Example: -l en.*|de_DE

Destination Directory

[-d|--destdir <destination-directory>]

This option allows you to specify a directory where the resolved .xml files will be output.

Default: Current working directory

Example: -d /home/username/cldr-resolved

Source Directory

[-s|--sourcedir <source-directory>]

This option specifies where the standard CLDR XML files are located. This should be set to the common/main directory of the standard CLDR distribution. If not specified, it will default to the CLDR_DIR environment variable (which can be specified to the JRE with -DCLDR_DIR=value).

Note: If this environment variable is not set, this parameter is required.

Default: Value of CLDR_DIR environment variable

Example: -s /home/username/cldr/common/main

Resolution Type

[-r|--resolutiontype <simple|full|nocode>]

This option allows you to specify the type of resolution that will be performed.

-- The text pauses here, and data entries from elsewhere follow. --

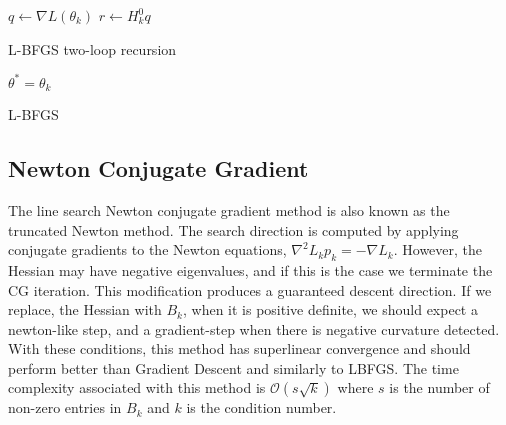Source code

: \documentclass{article}
\begin{document}
\begin{algorithm}[H]
\SetAlgoLined
{} 
 $q \gets \nabla L(\theta_k)$\;
 $r \gets H_k^0 q$\;
 \caption{L-BFGS two-loop recursion}
\end{algorithm}

\begin{algorithm}[H]
\SetAlgoLined
\KwResult{$\theta^{*}$ } 
 $\theta^* = \theta_k$\;
 \caption{L-BFGS}
\end{algorithm}

\subsection{Newton Conjugate Gradient}

The line search Newton conjugate gradient method is also known as the truncated Newton method. The search direction is computed by applying conjugate gradients to the Newton equations, $\nabla^2 L_k p_k = -\nabla L_k$. However, the Hessian may have negative eigenvalues, and if this is the case we terminate the CG iteration. This modification produces a guaranteed descent direction. If we replace, the Hessian with $B_k$, when it is positive definite, we should expect a newton-like step, and a gradient-step when there is negative curvature detected. With these conditions, this method has superlinear convergence and should perform better than Gradient Descent and similarly to LBFGS. The time complexity associated with this method is $\mathcal{O}(s\sqrt{k})$ where $s$ is the number of non-zero entries in $B_k$ and $k$ is the condition number.
\end{document}
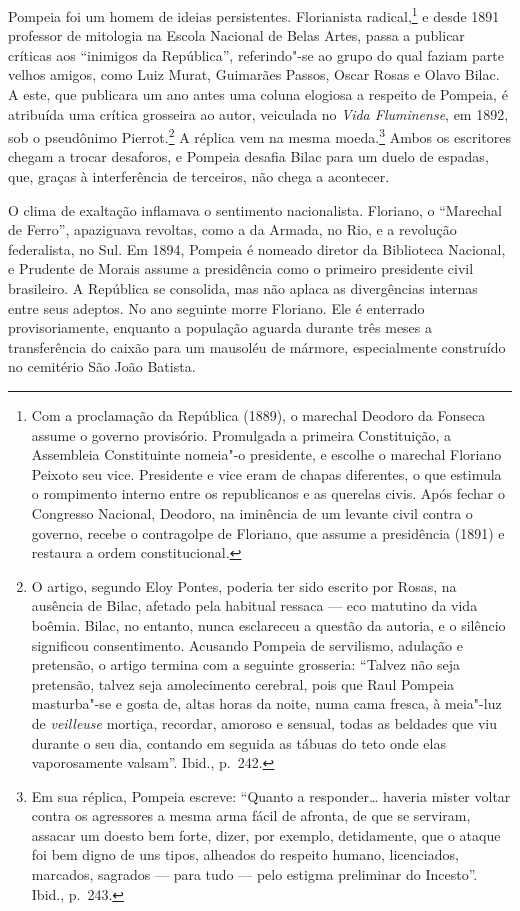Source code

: Pompeia foi um homem de ideias persistentes. Florianista
radical,\footnote{Com a proclamação da República (1889), o marechal
Deodoro da Fonseca assume o governo provisório. Promulgada a primeira
Constituição, a Assembleia Constituinte nomeia"-o presidente, e
escolhe o marechal Floriano Peixoto seu vice. Presidente e vice eram de
chapas diferentes, o que estimula o rompimento interno entre os
republicanos e as querelas civis. Após fechar o Congresso Nacional,
Deodoro, na iminência de um levante civil contra o governo, recebe o
contragolpe de Floriano, que assume a presidência (1891) e restaura a
ordem constitucional.} e desde 1891 professor de
mitologia na Escola Nacional de Belas Artes, passa a publicar críticas
aos ``inimigos da República'', referindo"-se ao grupo do qual faziam
parte velhos amigos, como Luiz Murat, Guimarães Passos, Oscar Rosas e
Olavo Bilac. A este, que publicara um ano antes uma coluna elogiosa a
respeito de Pompeia, é atribuída uma crítica grosseira ao autor,
veiculada no \textit{Vida Fluminense}, em
1892, sob o pseudônimo Pierrot.\footnote{O artigo,
segundo Eloy Pontes, poderia ter sido escrito por Rosas, na ausência de
Bilac, afetado pela habitual ressaca --- eco matutino da vida boêmia.
Bilac, no entanto, nunca esclareceu a questão da autoria, e o silêncio
significou consentimento. Acusando Pompeia de servilismo, adulação e
pretensão, o artigo termina com a seguinte grosseria: ``Talvez não seja
pretensão, talvez seja amolecimento cerebral, pois que Raul Pompeia
masturba"-se e gosta de, altas horas da noite, numa cama fresca, à
meia"-luz de \textit{veilleuse} mortiça,
recordar, amoroso e sensual, todas as beldades que viu durante o seu
dia, contando em seguida as tábuas do teto onde elas vaporosamente
valsam''. Ibid., p.~242.} A réplica vem na mesma
moeda.\footnote{ Em sua réplica, Pompeia escreve:
``Quanto a responder\ldots{} haveria mister voltar contra os agressores a
mesma arma fácil de afronta, de que se serviram, assacar um doesto bem
forte, dizer, por exemplo, detidamente, que o ataque foi bem digno de 
uns tipos, alheados do respeito humano, licenciados, marcados, sagrados 
--- para tudo --- pelo estigma preliminar do Incesto''. Ibid., p.~243.} 
Ambos os escritores chegam a trocar desaforos, e
Pompeia desafia Bilac para um duelo de espadas, que, graças à
interferência de terceiros, não chega a acontecer. 

O clima de exaltação inflamava o sentimento nacionalista. Floriano, o
``Marechal de Ferro'', apaziguava revoltas, como a da Armada, no Rio, e a
revolução federalista, no Sul. Em 1894, Pompeia é nomeado diretor da
Biblioteca Nacional, e Prudente de Morais assume a presidência como o
primeiro presidente civil brasileiro. A República se consolida, mas não
aplaca as divergências internas entre seus adeptos. No ano seguinte
morre Floriano. Ele é enterrado provisoriamente, enquanto a população
aguarda durante três meses a transferência do caixão para um mausoléu
de mármore, especialmente construído no cemitério São João Batista.

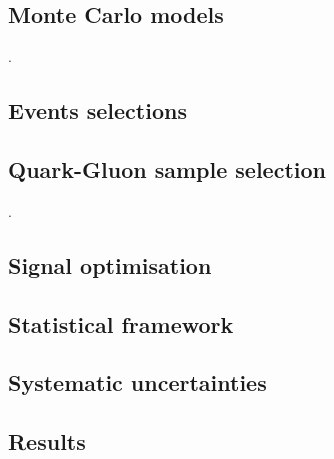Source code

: \subsection{Monte Carlo models}
\label{sec:benchmark_signals}.  %

\clearpage

\subsection{Events selections}
\label{sec:event_selection}

\clearpage


\subsection{Quark-Gluon sample selection}
\label{sec:QGselection}.  %

\clearpage

\subsection{Signal optimisation}
\label{sec:Optimisation} %

\clearpage

\subsection{Statistical framework}

\clearpage


\subsection{Systematic uncertainties}

\clearpage


\subsection{Results}

\clearpage




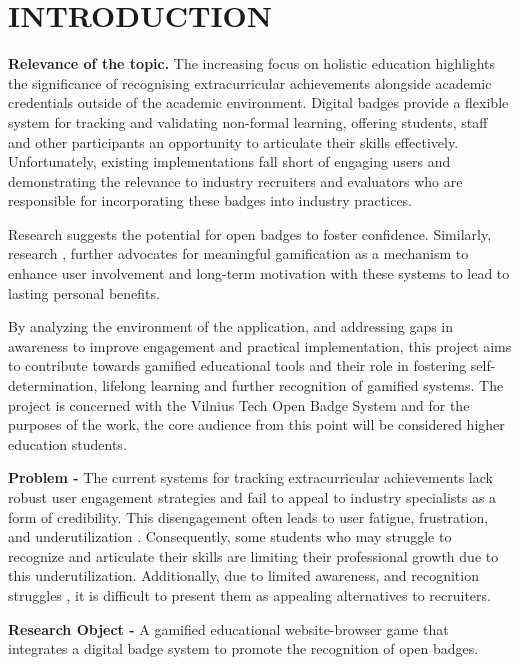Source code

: \section*{INTRODUCTION}
%
\textbf{Relevance of the topic.} The increasing focus on holistic education highlights the significance of recognising extracurricular achievements alongside academic credentials outside of the academic environment. 
Digital badges provide a flexible system for tracking and validating non-formal learning, offering students, staff and other participants an opportunity to articulate their skills effectively. 
Unfortunately, existing implementations fall short of engaging users and demonstrating the relevance to industry recruiters and evaluators who are responsible for incorporating these badges into industry practices.

Research \cite {Stefaniak_and_Carey} suggests the potential for open badges to foster confidence. 
Similarly, research \cite{definition}, \cite{nicholson2015} further advocates for meaningful gamification as a mechanism to enhance user involvement and long-term motivation with these systems to lead to lasting personal benefits.

By analyzing the environment of the application, and addressing gaps in awareness to improve engagement and practical implementation, this project aims to contribute towards gamified educational tools and their role in fostering self-determination, lifelong learning and further recognition of gamified systems. 
The project is concerned with the Vilnius Tech Open Badge System and for the purposes of the work, the core audience from this point will be considered higher education students.

\textbf{Problem -} The current systems for tracking extracurricular achievements lack robust user engagement strategies and fail to appeal to industry specialists as a form of credibility.
This disengagement often leads to user fatigue, frustration, and underutilization \cite {FunaAndAaron}. 
Consequently, some students who may struggle to recognize and articulate their skills are limiting their professional growth due to this underutilization.
Additionally, due to limited awareness, and recognition struggles \cite {federalIssues}, it is difficult to present them as appealing alternatives to recruiters.

\textbf{Research Object -} A gamified educational website-browser game that integrates a digital badge system to promote the recognition of open badges.


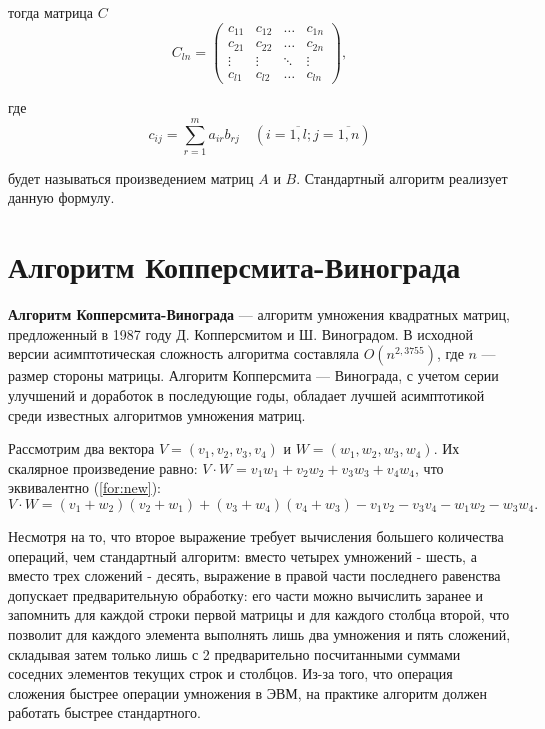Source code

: \documentclass[a4paper,14pt, unknownkeysallowed]{extreport}
\begin{document}
тогда матрица $C$
\begin{equation}
	C_{ln} = \begin{pmatrix}
		c_{11} & c_{12} & \ldots & c_{1n}\\
		c_{21} & c_{22} & \ldots & c_{2n}\\
		\vdots & \vdots & \ddots & \vdots\\
		c_{l1} & c_{l2} & \ldots & c_{ln}
	\end{pmatrix},
\end{equation}

где
\begin{equation}
	\label{eq:M}
	c_{ij} =
	\sum_{r=1}^{m} a_{ir}b_{rj} \quad (i=\overline{1,l}; j=\overline{1,n})
\end{equation}

будет называться произведением матриц $A$ и $B$. Стандартный алгоритм реализует данную формулу.

\section{Алгоритм Копперсмита-Винограда}

\textbf{Алгоритм Копперсмита-Винограда} — алгоритм умножения квадратных матриц, предложенный в 1987 году Д. Копперсмитом и Ш. Виноградом.
В исходной версии асимптотическая сложность алгоритма составляла $O(n^{2,3755})$, где  $n$ — размер стороны матрицы.
Алгоритм Копперсмита — Винограда, с учетом серии улучшений и доработок в последующие годы, обладает лучшей асимптотикой среди известных алгоритмов умножения матриц.


Рассмотрим два вектора $V = (v_1, v_2, v_3, v_4)$ и $W = (w_1, w_2, w_3, w_4)$.
Их скалярное произведение равно: $V \cdot W = v_1w_1 + v_2w_2 + v_3w_3 + v_4w_4$, что эквивалентно (\ref{for:new}):
\begin{equation}
	\label{for:new}
	V \cdot W = (v_1 + w_2)(v_2 + w_1) + (v_3 + w_4)(v_4 + w_3) - v_1v_2 - v_3v_4 - w_1w_2 - w_3w_4.
\end{equation}

Несмотря на то, что второе выражение требует вычисления большего количества операций, чем стандартный алгоритм: вместо четырех умножений - шесть, а вместо трех сложений - десять, выражение в правой части последнего равенства допускает предварительную обработку: его части можно вычислить заранее и запомнить для каждой строки первой матрицы и для каждого столбца второй, что позволит для каждого элемента выполнять лишь два умножения и пять сложений, складывая затем только лишь с 2 предварительно посчитанными суммами соседних элементов текущих строк и столбцов.
Из-за того, что операция сложения быстрее операции умножения в ЭВМ, на практике алгоритм должен работать быстрее стандартного.
\end{document}

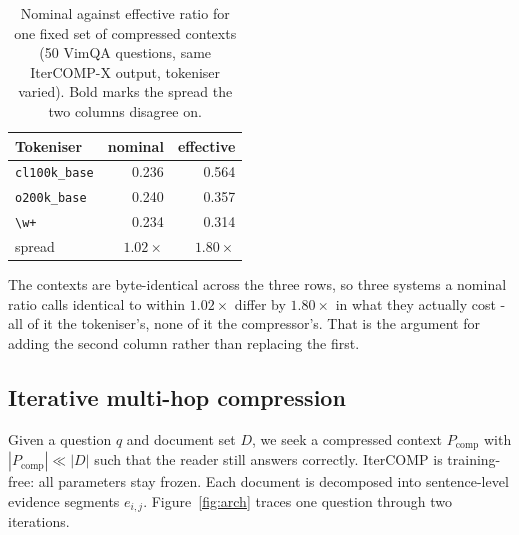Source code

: \documentclass{llncs}
\begin{document}
\begin{table}[htbp]
\centering
\caption{Nominal against effective ratio for one fixed set of compressed
contexts (50 VimQA questions, same IterCOMP-X output, tokeniser varied). Bold
marks the spread the two columns disagree on.}
\label{tab:effspread}
\small
\begin{tabular}{lrr}
\toprule
Tokeniser & nominal & effective \\
\midrule
\texttt{cl100k\_base} & 0.236 & 0.564 \\
\texttt{o200k\_base} & 0.240 & 0.357 \\
\texttt{\textbackslash w+} & 0.234 & 0.314 \\
\midrule
spread & $1.02\times$ & $\mathbf{1.80\times}$ \\
\bottomrule
\end{tabular}
\end{table}

The contexts are byte-identical across the three rows, so three systems a nominal
ratio calls identical to within $1.02\times$ differ by $1.80\times$ in what they
actually cost - all of it the tokeniser's, none of it the compressor's. That is
the argument for adding the second column rather than replacing the first.


\subsection{Iterative multi-hop compression}
\label{sec:method}


Given a question $q$ and document set $D$, we seek a compressed context
$P_{\text{comp}}$ with $|P_{\text{comp}}| \ll |D|$ such that the reader still
answers correctly. IterCOMP is training-free: all parameters stay frozen.
Each document is decomposed into sentence-level evidence segments $e_{i,j}$.
Figure~\ref{fig:arch} traces one question through two iterations.
\end{document}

The following options (and given aliases) are accepted:

  • Simple Inheritance

      • Description:

      • Aliases: s, simple, simpleinheritance, simple-inheritance, p, partial

  • Fully-Resolved

      • Description: One file per locale. Everything including the kitchen sink. This eliminates all aliases and inheritance from the CLDR structure, and

      • Aliases: f, full, fully, fullyresolved, fully-resolved

  • Fully-Resolved without code-fallback

      • Description:

      • Aliases: n, nc, nocode, no-code, nocodefallback, no-code-fallback

Draft Status

[-m|--mindraftstatus <unconfirmed|provisional|contributed|approved>]

This option allows you to specify the minimum draft status from which to return results. Draft statuses may be identified by any shortening of the name by truncation (e.g., u, prov, contrib, ap...)

Note: The default is not specified in the tool, but is an artifact of the implementation of CLDRFile.Factory. If the default draft status in CLDRFile is changed, this will change accordingly. However, it is currently set to unconfirmed.

Default: unconfirmed

Example: -m approved

Verbosity

[-v|--verbosity <0|1|2|3|4|5>]

This option allows you to specify the verbosity level of the tool's output. 0 will output nothing, 1 will output errors only, 2 is fairly minimal output, 3 - 4 increase output slightly, and 5 will flood your terminal with every single path/value pair processed by the tool.

Default: 2

Example: -v 0

Using the Output

NO_VALUE

Only relevant for Simple Inheritance: Due to the fact that the tool rewrites parenting relationships, a situation may occur where a value (or rather an XPath) does not occur in a child locale or any of its parents in the original CLDR data, but does occur in the truncation parent. (This can happen when the truncation parent is not the normal parent, e.g., zh_Hant's truncation parent is zh but its CLDR parent is root.)

To handle this situation while still maintaining the inheritance structure, the tool inserts a bogus "no value" entry at that XPath. This value will be "\uFFFDNO_VALUE\uFFFD", where "\uFFFD" represents the Unicode character U+FFFD. This value will always be exactly this string, and when using the data, you should ensure that this value is never used as valid data.